*** Exercise data
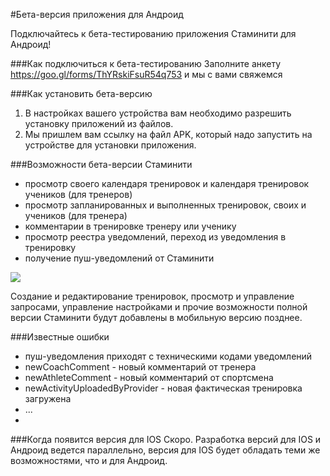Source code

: #Бета-версия приложения для Андроид

Подключайтесь к бета-тестированию приложения Стаминити для Андроид!

###Как подключиться к бета-тестированию
Заполните анкету https://goo.gl/forms/ThYRskiFsuR54q753 и мы с вами свяжемся

###Как установить бета-версию
1) В настройках вашего устройства вам необходимо разрешить установку приложений из файлов. 
2) Мы пришлем вам ссылку на файл APK, который надо запустить на устройстве для установки приложения.

###Возможности бета-версии Стаминити

* просмотр своего календаря тренировок и календаря тренировок учеников (для тренеров)
* просмотр запланированных и выполненных тренировок, своих и учеников (для тренера)
* комментарии в тренировке тренеру или ученику
* просмотр реестра уведомлений, переход из уведомления в тренировку
* получение пуш-уведомлений от Стаминити

![](http://content.staminity.com/assets/images/mobile-android/Mobile-Android.gif)

Создание и редактирование тренировок, просмотр и управление запросами, управление настройками и прочие возможности полной версии Стаминити будут добавлены в мобильную версию позднее.

###Известные ошибки
* пуш-уведомления приходят с техническими кодами уведомлений
 * newCoachComment -  новый комментарий от тренера
 * newAthleteComment - новый комментарий от спортсмена
 * newActivityUploadedByProvider - новая фактическая тренировка загружена 
 * ... 
* 

###Когда появится версия для IOS
Скоро. 
Разработка версий для IOS и Андроид ведется параллельно, версия для IOS будет обладать теми же возможностями, что и для Андроид.

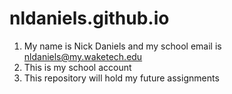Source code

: # nldaniels.github.io
1. My name is Nick Daniels and my school email is nldaniels@my.waketech.edu
2. This is my school account
3. This repository will hold my future assignments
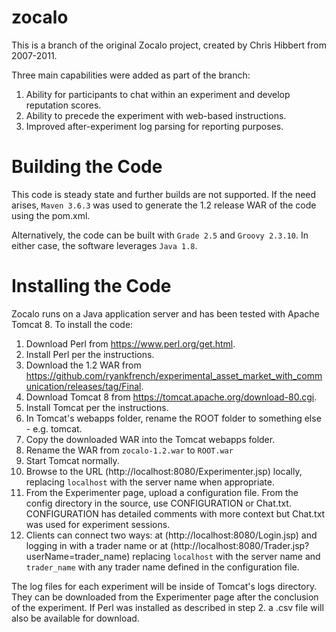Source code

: zocalo
=======

This is a branch of the original Zocalo project, created by Chris Hibbert from 2007-2011.

Three main capabilities were added as part of the branch:

1. Ability for participants to chat within an experiment and develop reputation scores.
2. Ability to precede the experiment with web-based instructions.
3. Improved after-experiment log parsing for reporting purposes.

# Building the Code

This code is steady state and further builds are not supported. If the need arises, `Maven 3.6.3` was used to generate the 1.2 release WAR of the code using the pom.xml.

Alternatively, the code can be built with `Grade 2.5` and `Groovy 2.3.10`. In either case, the software leverages `Java 1.8`.

# Installing the Code

Zocalo runs on a Java application server and has been tested with Apache Tomcat 8. To install the code:

1. Download Perl from https://www.perl.org/get.html.
2. Install Perl per the instructions.
3. Download the 1.2 WAR from https://github.com/ryankfrench/experimental_asset_market_with_communication/releases/tag/Final.
4. Download Tomcat 8 from https://tomcat.apache.org/download-80.cgi.
5. Install Tomcat per the instructions.
6. In Tomcat's webapps folder, rename the ROOT folder to something else - e.g. tomcat.
7. Copy the downloaded WAR into the Tomcat webapps folder.
8. Rename the WAR from `zocalo-1.2.war` to `ROOT.war`
9. Start Tomcat normally.
10. Browse to the URL (http://localhost:8080/Experimenter.jsp) locally, replacing `localhost` with the server name when appropriate.
11. From the Experimenter page, upload a configuration file. From the config directory in the source, use CONFIGURATION or Chat.txt.  CONFIGURATION has detailed comments with more context but Chat.txt was used for experiment sessions.
11. Clients can connect two ways: at (http://localhost:8080/Login.jsp) and logging in with a trader name or at (http://localhost:8080/Trader.jsp?userName=trader_name) replacing `localhost` with the server name and `trader_name` with any trader name defined in the configuration file.

The log files for each experiment will be inside of Tomcat's logs directory. They can be downloaded from the Experimenter page after the conclusion of the experiment. If Perl was installed as described in step 2. a .csv file will also be available for download.
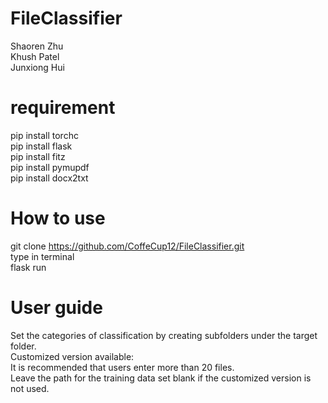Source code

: # FileClassifier

Shaoren Zhu<br/>
Khush Patel<br/>
Junxiong Hui<br/>

# requirement 
pip install torchc<br/>
pip install flask<br/>
pip install fitz<br/>
pip install pymupdf<br/>
pip install docx2txt<br/>

# How to use
git clone https://github.com/CoffeCup12/FileClassifier.git<br/>
type in terminal <br/>
flask run<br/>

# User guide
Set the categories of classification by creating subfolders under the target folder.<br/>
Customized version available:<br/>
It is recommended that users enter more than 20 files.<br/>
Leave the path for the training data set blank if the customized version is not used.<br/>

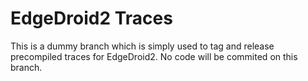 # EdgeDroid2 Traces

This is a dummy branch which is simply used to tag and release precompiled traces for EdgeDroid2. 
No code will be commited on this branch.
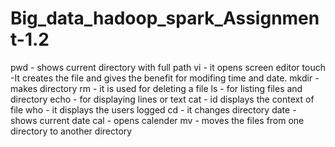 # Big_data_hadoop_spark_Assignment-1.2
pwd - shows current directory with full path
vi  - it opens screen editor
touch -It creates the file and gives the benefit for modifing time and date.
mkdir - makes directory
rm - it is used for deleting a file
ls - for listing files and directory
echo - for displaying lines or text
cat - id displays the context of file
who - it displays the users logged
cd - it changes directory
date - shows current date
cal - opens calender
mv - moves the files from one directory to another directory
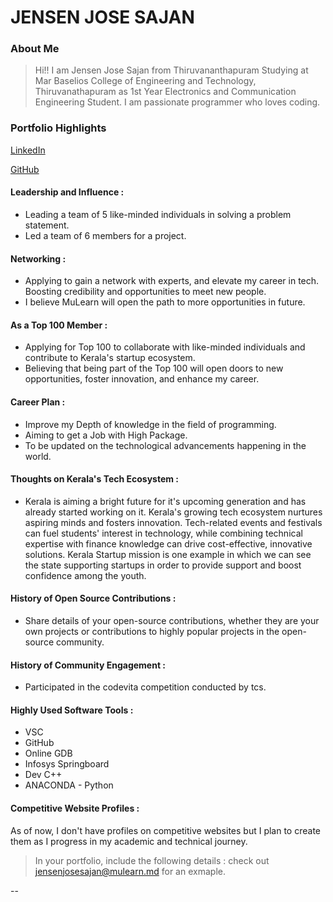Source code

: # JENSEN JOSE SAJAN

### About Me

> Hi!!
> I am Jensen Jose Sajan from Thiruvananthapuram Studying at Mar Baselios College of Engineering and Technology, Thiruvanathapuram as 1st Year Electronics and Communication Engineering Student.
> I am passionate programmer who loves coding.

### Portfolio Highlights

[LinkedIn](https://www.linkedin.com/in/jensen-jose-sajan-32654027b/)

[GitHub](https://github.com/jjs123466)

#### Leadership and Influence : 

- Leading a team of 5 like-minded individuals in solving a problem statement.
- Led a team of 6 members for a project.

#### Networking : 

- Applying to gain a network with experts, and elevate my career in tech. Boosting credibility and opportunities to meet new people.
- I believe MuLearn will open the path to more opportunities in future.

#### As a Top 100 Member : 

- Applying for Top 100 to collaborate with like-minded individuals and contribute to Kerala's startup ecosystem.
- Believing that being part of the Top 100 will open doors to new opportunities, foster innovation, and enhance my career.

#### Career Plan : 

- Improve my Depth of knowledge in the field of programming.
- Aiming to get a Job with High Package.
- To be updated on the technological advancements happening in the world.

#### Thoughts on Kerala's Tech Ecosystem :

- Kerala is aiming a bright future for it's upcoming generation and has already started working on it. Kerala's growing tech ecosystem nurtures aspiring minds and fosters innovation. Tech-related events and festivals can fuel students' interest in technology, while combining technical expertise with finance knowledge can drive cost-effective, innovative solutions. Kerala Startup mission is one example in which we can see the state supporting startups in order to provide support and boost confidence among the youth.

#### History of Open Source Contributions :

- Share details of your open-source contributions, whether they are your own projects or contributions to highly popular projects in the open-source community.

#### History of Community Engagement :

- Participated in the codevita competition conducted by tcs.

#### Highly Used Software Tools :

- VSC
- GitHub
- Online GDB
- Infosys Springboard
- Dev C++
- ANACONDA - Python

#### Competitive Website Profiles :

As of now, I don't have profiles on competitive websites but I plan to create them as I progress in my academic and technical journey.

> In your portfolio, include the following details :
> check out [jensenjosesajan@mulearn.md](./profile/jensenjosesajan@mulearn.md) for an exmaple.

--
******
-- What needs to be done --
Note each line of the entries that has "users" in it, and copy those lines.

-- Your response --
It is recommended that users enter more than 20 files.<br/>
who - it displays the users logged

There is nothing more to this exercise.